In a smart post called The Party Never Really Started Libby Post says:
Formed in 1980, HRC has built an impressive “inside the beltway” reputation—and it is that insider politic that has so many upset. It seems that HRC took too long to voice its opposition to the Frank compromise bill and when it did, it wasn’t strong enough.
This is all about the politics of politics.
Instead of flatly coming out against the bill, the Human Rights Campaign reaffirmed its support for a trans-inclusive ENDA but was clear that it would not lobby against Frank’s revised bill. Some consider this to be playing both sides off the middle. I consider it to be shrewd politics by an organization who knows how to play the game.
And, that is what gets many of the grassroots LGBT activists mad. Maybe it’s because they’re not in a position to play the game, maybe it’s because they don’t want to. Whatever the reason, the hyperbole from many corners of the LGBT community regarding HRC’s decision is over the top and, quite frankly, naïve.
As a political entity, the LGBT community needs insiders as well as outsiders. Our movement has grown at lightening speed. We’ve accomplished so much in a relatively short period of time because we learned from other social change movements. Intentionally or not, we’ve taken a more sophisticated view of politics and recognize activism is needed at all levels—both inside and out.

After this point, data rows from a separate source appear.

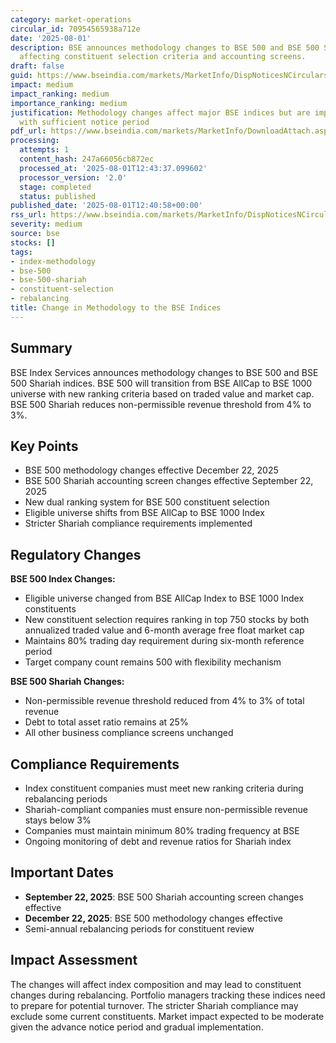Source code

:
 ```yaml
---
category: market-operations
circular_id: 70954565938a712e
date: '2025-08-01'
description: BSE announces methodology changes to BSE 500 and BSE 500 Shariah indices
  affecting constituent selection criteria and accounting screens.
draft: false
guid: https://www.bseindia.com/markets/MarketInfo/DispNoticesNCirculars.aspx?Noticeid={DFE06593-0EA6-453A-A5A0-351283F62CAA}&noticeno=20250801-38&dt=08/01/2025&icount=38&totcount=39&flag=0
impact: medium
impact_ranking: medium
importance_ranking: medium
justification: Methodology changes affect major BSE indices but are implemented gradually
  with sufficient notice period
pdf_url: https://www.bseindia.com/markets/MarketInfo/DownloadAttach.aspx?id=20250801-38&attachedId=
processing:
  attempts: 1
  content_hash: 247a66056cb872ec
  processed_at: '2025-08-01T12:43:37.099602'
  processor_version: '2.0'
  stage: completed
  status: published
published_date: '2025-08-01T12:40:58+00:00'
rss_url: https://www.bseindia.com/markets/MarketInfo/DispNoticesNCirculars.aspx?Noticeid={DFE06593-0EA6-453A-A5A0-351283F62CAA}&noticeno=20250801-38&dt=08/01/2025&icount=38&totcount=39&flag=0
severity: medium
source: bse
stocks: []
tags:
- index-methodology
- bse-500
- bse-500-shariah
- constituent-selection
- rebalancing
title: Change in Methodology to the BSE Indices
---
```


## Summary

BSE Index Services announces methodology changes to BSE 500 and BSE 500 Shariah indices. BSE 500 will transition from BSE AllCap to BSE 1000 universe with new ranking criteria based on traded value and market cap. BSE 500 Shariah reduces non-permissible revenue threshold from 4% to 3%.

## Key Points

- BSE 500 methodology changes effective December 22, 2025
- BSE 500 Shariah accounting screen changes effective September 22, 2025
- New dual ranking system for BSE 500 constituent selection
- Eligible universe shifts from BSE AllCap to BSE 1000 Index
- Stricter Shariah compliance requirements implemented

## Regulatory Changes

**BSE 500 Index Changes:**
- Eligible universe changed from BSE AllCap Index to BSE 1000 Index constituents
- New constituent selection requires ranking in top 750 stocks by both annualized traded value and 6-month average free float market cap
- Maintains 80% trading day requirement during six-month reference period
- Target company count remains 500 with flexibility mechanism

**BSE 500 Shariah Changes:**
- Non-permissible revenue threshold reduced from 4% to 3% of total revenue
- Debt to total asset ratio remains at 25%
- All other business compliance screens unchanged

## Compliance Requirements

- Index constituent companies must meet new ranking criteria during rebalancing periods
- Shariah-compliant companies must ensure non-permissible revenue stays below 3%
- Companies must maintain minimum 80% trading frequency at BSE
- Ongoing monitoring of debt and revenue ratios for Shariah index

## Important Dates

- **September 22, 2025**: BSE 500 Shariah accounting screen changes effective
- **December 22, 2025**: BSE 500 methodology changes effective
- Semi-annual rebalancing periods for constituent review

## Impact Assessment

The changes will affect index composition and may lead to constituent changes during rebalancing. Portfolio managers tracking these indices need to prepare for potential turnover. The stricter Shariah compliance may exclude some current constituents. Market impact expected to be moderate given the advance notice period and gradual implementation.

To marginalize HRC because it’s not taking the “politically correct” stand—as defined by those who believe their position is the only effective approach—is not only doing a disservice to our community, but it is hurting our community.
Libby is dead on in this assessment of the tensions between "insiders" and "outsiders" in our community. We need to be working every avenue possible to advance our fight for equality. That includes lobbyists on Capitol Hill and at state capitols, grassroots activists putting pressure on elected officials in their local communities, online activists who are using email, blogs, video and social media to amplify the message and sway public opinion, straight allies voicing their support and more. This is a political campaign and it should be run like one.